President Biden said Thursday that Senate Democrats will have to “fundamentally alter” the chamber’s 60-vote legislative filibuster, and suggested he would support doing away with it completely to pass sweeping election reform legislation “and maybe more.”

The president attempted to play coy about the issue during a CNN town hall in Baltimore, telling moderator Anderson Cooper that “if, in fact, I get myself into, at this moment, the debate on the filibuster, I lose at least three votes right now to get what I have to get done,” a reference to the multitrillion-dollar social spending bill Democrats are currently negotiating in Congress.

Sens. Joe Manchin (D-W.Va.), Kyrsten Sinema (D-Ariz.), and Angus King (I-Me.) have previously opposed any modification to the filibuster — though King appeared to soften that stance Wednesday.

Biden then called for the reintroduction of the so-called “talking filibuster,” in which senators would be obligated to hold the floor and speak for as long as possible in order to prevent debate on a bill.

“It used to be you had to stand on the floor and exhaust everything you had and when you gave up the floor and someone else sought the floor, they had to talk until they finished,” the president explained. “You’re only allowed to do it a second time. After that, it’s over. You vote. Someone moves for the vote. I propose we bring that back now, immediately.”

Biden addressed the filibuster one day after Senate Republicans blocked debate on a sweeping Democratic-proposed election reform bill for the third time this year. The measure, known as the Freedom to Vote Act, has been advocated by progressives as a way to counter state laws enhancing voter ID measures and restricting the availability of absentee and mail-in ballots. Republicans have condemned it as an unconstitutional federal takeover of the election system and a bid by Democrats to take permanent control of the system of government.

President Joe Biden sips a glass of water while discussing his infrastructure investment proposals with moderator Anderson Cooper during a CNN town hall in Baltimore, Maryland.
President Joe Biden sips a glass of water while discussing his infrastructure investment proposals with moderator Anderson Cooper during a CNN town hall in Baltimore, Maryland.
REUTERS/Jonathan Ernst

Following the vote, King, who caucuses with the Democrats, said he was “open to protecting our democratic system of government through structural reforms that ensure that we protect ballot access for all of our citizens.

“Our elections are the backbone of America’s democracy – and that democracy is more important than any Senate rule,” King added.

Biden also referenced the recent debate over raising the debt ceiling, in which Republicans refused to support a long-term extension and dared Democrats to increase the federal borrowing limit on their own though the parliamentary process of reconciliation.

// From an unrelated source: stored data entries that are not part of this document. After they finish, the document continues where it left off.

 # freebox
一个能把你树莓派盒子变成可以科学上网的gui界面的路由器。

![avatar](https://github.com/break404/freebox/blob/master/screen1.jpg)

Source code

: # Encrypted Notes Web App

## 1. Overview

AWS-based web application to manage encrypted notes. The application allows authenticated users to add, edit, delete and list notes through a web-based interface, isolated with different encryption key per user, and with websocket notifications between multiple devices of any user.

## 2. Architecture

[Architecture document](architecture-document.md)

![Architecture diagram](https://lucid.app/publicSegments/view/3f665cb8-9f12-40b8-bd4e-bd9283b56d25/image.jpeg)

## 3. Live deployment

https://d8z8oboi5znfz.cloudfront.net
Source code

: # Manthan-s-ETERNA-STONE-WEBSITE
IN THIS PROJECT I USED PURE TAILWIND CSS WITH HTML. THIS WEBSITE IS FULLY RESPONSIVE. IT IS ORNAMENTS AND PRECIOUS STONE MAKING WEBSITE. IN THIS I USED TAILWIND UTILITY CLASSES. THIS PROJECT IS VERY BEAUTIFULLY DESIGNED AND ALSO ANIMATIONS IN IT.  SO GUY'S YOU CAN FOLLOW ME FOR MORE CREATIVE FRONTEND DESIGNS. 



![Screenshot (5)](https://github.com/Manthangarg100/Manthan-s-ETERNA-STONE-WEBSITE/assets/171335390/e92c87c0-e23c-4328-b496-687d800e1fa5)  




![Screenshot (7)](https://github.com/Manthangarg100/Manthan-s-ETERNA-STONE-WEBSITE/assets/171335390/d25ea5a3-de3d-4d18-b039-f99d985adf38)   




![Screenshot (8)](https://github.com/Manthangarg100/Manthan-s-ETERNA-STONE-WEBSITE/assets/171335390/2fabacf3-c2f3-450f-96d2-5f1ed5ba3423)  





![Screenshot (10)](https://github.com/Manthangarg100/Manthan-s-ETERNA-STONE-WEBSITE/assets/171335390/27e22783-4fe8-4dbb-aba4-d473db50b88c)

Eleven GOPers ultimately voted against filibustering a short-term debt ceiling extension, though the measure itself only passed the Senate along party lines.

Sen. Angus King, I-Maine
Sen. Angus King vowed to protect “ballot access for all of our citizens,” after Republicans blocked debate on the Democrats’ Freedom to Vote Act.
AP Photo/Patrick Semansky, Pool

“I think you’re going to see an awful lot of Democrats being ready to say, ‘Not me, I’m not doing that again. We’re gonna end the filibuster,’” Biden suggested. “But it still is difficult to end the filibuster beyond that, that’s another issue.”

“But are you saying once you get this current agenda passed on spending and social programs, that you would be open to fundamentally altering the filibuster or doing away with it?” Cooper asked.

“Well, that remains to be seen exactly what that means in terms of fundamentally altering it, whether or not we just end the filibuster straight up,” Biden answered. “There’s certain things that are just sacred rights.”

“When it comes to voting rights, just so I’m clear, though, you would entertain the notion of doing away with the filibuster just on that one issue?” Cooper tried again. “Is that correct?”

“And maybe more,” the president answered, after a brief pause.

Changing the filibuster rule would require the support of all 50 Senate Democrats, and both Manchin and Sinema have so far said they would not support such action.